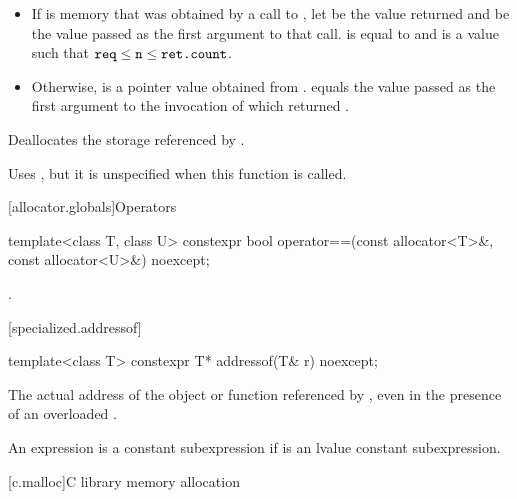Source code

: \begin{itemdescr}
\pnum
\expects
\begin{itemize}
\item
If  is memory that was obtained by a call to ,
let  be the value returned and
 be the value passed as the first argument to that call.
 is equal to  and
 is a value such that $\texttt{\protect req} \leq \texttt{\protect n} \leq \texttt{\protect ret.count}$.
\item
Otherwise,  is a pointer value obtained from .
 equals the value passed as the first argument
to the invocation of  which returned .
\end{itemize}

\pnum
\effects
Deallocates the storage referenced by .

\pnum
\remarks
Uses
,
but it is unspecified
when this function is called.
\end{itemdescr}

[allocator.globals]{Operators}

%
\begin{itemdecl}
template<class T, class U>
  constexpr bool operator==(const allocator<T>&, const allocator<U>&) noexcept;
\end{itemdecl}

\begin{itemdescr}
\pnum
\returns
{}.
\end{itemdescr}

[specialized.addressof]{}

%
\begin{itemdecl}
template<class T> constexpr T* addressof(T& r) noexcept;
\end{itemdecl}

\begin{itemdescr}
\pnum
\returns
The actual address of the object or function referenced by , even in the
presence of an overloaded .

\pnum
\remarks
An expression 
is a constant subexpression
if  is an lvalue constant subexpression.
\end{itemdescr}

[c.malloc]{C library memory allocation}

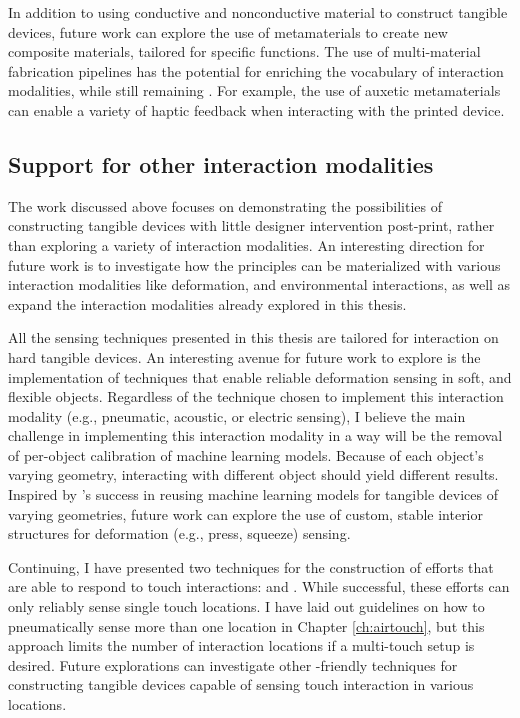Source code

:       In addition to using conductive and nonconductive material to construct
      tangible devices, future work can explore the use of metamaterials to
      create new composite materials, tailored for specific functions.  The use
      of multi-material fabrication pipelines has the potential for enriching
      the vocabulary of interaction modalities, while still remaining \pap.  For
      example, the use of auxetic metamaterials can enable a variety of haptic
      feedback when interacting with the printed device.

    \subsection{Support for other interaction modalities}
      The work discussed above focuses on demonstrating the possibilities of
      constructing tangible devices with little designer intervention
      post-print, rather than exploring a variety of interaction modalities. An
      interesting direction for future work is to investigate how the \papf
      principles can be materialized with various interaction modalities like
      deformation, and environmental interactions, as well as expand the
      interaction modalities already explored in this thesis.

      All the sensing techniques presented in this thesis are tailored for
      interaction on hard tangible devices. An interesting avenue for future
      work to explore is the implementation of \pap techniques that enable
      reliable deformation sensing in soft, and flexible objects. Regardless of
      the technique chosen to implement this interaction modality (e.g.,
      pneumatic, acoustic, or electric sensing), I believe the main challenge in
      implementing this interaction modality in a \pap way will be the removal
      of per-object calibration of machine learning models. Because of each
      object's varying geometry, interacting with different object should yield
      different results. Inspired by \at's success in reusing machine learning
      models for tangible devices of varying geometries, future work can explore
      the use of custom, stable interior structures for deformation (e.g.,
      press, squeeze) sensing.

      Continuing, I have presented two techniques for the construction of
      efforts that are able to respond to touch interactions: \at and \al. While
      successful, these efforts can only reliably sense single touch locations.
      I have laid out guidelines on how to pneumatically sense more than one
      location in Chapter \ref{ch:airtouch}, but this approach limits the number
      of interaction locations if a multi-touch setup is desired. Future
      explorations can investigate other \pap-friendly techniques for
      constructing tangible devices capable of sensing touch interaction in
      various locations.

--

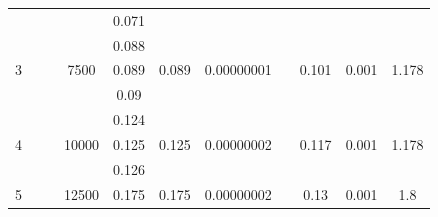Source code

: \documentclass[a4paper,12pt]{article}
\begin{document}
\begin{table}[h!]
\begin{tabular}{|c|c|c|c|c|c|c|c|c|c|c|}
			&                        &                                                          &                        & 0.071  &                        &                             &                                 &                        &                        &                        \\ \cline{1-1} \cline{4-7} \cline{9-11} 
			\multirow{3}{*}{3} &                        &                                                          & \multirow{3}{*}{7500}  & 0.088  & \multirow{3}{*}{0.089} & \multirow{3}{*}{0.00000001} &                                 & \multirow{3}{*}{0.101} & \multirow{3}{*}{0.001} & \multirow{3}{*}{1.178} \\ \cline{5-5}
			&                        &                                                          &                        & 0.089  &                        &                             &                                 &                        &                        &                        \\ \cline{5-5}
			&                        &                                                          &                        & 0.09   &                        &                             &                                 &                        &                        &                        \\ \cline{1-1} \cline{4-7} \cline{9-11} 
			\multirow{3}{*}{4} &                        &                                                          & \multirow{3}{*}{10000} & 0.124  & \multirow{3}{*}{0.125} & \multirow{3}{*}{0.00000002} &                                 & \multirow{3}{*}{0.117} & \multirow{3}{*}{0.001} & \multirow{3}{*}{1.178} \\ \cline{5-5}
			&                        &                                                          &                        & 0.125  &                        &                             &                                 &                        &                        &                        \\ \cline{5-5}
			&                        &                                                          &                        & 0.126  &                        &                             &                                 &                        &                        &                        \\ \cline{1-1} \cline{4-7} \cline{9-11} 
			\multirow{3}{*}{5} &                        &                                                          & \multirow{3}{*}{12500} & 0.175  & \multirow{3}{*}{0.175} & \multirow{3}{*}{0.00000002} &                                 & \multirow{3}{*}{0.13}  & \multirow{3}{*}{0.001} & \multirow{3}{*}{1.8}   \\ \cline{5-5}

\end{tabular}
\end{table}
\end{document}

#### What you need to do:
The expected answer holds each line from the listing above where the string "when" is present.

#### Output of the task:
when this function is called.
      feedback when interacting with the printed device.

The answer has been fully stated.